# Your task:
Whenever a line in the records below contains "deploy", pick it out.

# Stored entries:
..............................
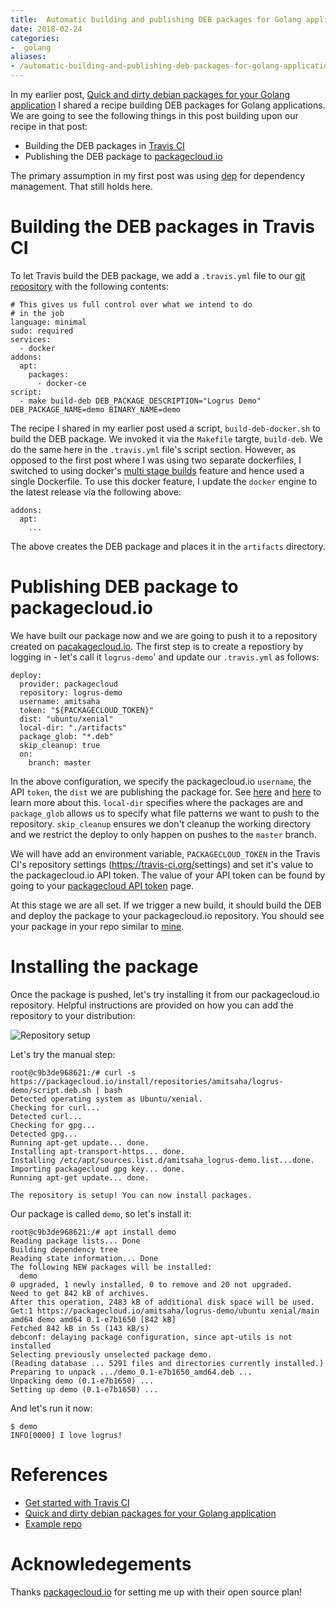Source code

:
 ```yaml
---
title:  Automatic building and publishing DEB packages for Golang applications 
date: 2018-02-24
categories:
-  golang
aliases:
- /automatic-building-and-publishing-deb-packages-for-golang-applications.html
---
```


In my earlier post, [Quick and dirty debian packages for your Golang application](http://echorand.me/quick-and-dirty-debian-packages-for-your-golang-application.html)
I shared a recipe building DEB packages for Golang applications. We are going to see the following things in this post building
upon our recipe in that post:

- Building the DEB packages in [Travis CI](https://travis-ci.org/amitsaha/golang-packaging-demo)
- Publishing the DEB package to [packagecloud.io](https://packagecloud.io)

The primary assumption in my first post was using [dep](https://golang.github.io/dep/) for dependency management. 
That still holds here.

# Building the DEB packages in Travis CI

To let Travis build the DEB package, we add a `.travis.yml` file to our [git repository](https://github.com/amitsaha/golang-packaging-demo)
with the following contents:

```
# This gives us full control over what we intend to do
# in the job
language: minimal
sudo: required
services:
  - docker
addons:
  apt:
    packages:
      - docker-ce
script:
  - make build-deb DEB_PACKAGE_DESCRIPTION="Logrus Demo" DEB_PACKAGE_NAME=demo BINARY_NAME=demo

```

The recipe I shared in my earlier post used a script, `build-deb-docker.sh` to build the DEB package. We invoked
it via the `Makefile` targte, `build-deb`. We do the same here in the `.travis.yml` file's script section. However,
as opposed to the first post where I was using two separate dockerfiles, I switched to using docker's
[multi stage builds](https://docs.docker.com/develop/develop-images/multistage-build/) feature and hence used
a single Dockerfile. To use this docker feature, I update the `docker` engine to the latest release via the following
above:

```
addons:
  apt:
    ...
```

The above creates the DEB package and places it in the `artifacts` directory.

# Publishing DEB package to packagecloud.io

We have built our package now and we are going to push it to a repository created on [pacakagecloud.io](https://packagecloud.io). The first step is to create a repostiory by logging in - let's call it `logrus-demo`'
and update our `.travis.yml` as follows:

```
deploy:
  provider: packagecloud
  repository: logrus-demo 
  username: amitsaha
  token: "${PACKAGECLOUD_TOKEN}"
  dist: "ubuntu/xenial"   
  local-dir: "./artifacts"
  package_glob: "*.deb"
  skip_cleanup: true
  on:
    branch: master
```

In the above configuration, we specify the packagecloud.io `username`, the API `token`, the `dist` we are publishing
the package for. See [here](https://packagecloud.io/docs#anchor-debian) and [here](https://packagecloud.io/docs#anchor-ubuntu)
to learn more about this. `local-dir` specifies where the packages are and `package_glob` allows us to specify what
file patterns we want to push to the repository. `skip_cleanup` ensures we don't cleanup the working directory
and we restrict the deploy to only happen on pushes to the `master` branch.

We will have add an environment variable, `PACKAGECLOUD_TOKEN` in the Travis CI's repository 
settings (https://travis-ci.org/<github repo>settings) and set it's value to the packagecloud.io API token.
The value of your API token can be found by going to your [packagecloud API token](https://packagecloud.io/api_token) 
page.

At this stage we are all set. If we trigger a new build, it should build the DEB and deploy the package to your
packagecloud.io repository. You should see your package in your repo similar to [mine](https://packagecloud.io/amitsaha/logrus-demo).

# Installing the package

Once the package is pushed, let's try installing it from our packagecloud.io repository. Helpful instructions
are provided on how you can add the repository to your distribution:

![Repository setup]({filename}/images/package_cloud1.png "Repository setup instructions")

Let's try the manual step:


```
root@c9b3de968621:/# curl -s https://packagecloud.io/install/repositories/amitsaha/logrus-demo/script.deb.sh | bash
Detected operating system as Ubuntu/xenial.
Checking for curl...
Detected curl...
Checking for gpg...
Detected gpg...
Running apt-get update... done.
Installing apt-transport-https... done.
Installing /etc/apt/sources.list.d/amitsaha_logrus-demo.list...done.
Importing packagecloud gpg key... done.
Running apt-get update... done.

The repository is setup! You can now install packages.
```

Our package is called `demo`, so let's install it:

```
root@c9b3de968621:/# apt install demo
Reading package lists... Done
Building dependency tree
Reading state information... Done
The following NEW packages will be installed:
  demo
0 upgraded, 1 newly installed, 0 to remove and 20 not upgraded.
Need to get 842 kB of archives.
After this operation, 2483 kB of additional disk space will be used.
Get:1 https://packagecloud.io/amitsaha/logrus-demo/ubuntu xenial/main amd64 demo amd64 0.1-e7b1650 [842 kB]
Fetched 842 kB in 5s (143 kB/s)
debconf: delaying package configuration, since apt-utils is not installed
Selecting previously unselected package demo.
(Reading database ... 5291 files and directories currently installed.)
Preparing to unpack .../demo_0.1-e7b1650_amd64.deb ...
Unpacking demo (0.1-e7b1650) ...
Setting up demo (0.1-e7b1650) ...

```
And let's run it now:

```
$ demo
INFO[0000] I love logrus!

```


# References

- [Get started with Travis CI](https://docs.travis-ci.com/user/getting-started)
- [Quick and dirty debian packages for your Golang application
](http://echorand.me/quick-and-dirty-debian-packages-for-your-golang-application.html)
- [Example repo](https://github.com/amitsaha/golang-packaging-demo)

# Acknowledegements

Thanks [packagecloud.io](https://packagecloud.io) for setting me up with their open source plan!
..............................
# Answer space:
deploy:
and we restrict the deploy to only happen on pushes to the `master` branch.
At this stage we are all set. If we trigger a new build, it should build the DEB and deploy the package to your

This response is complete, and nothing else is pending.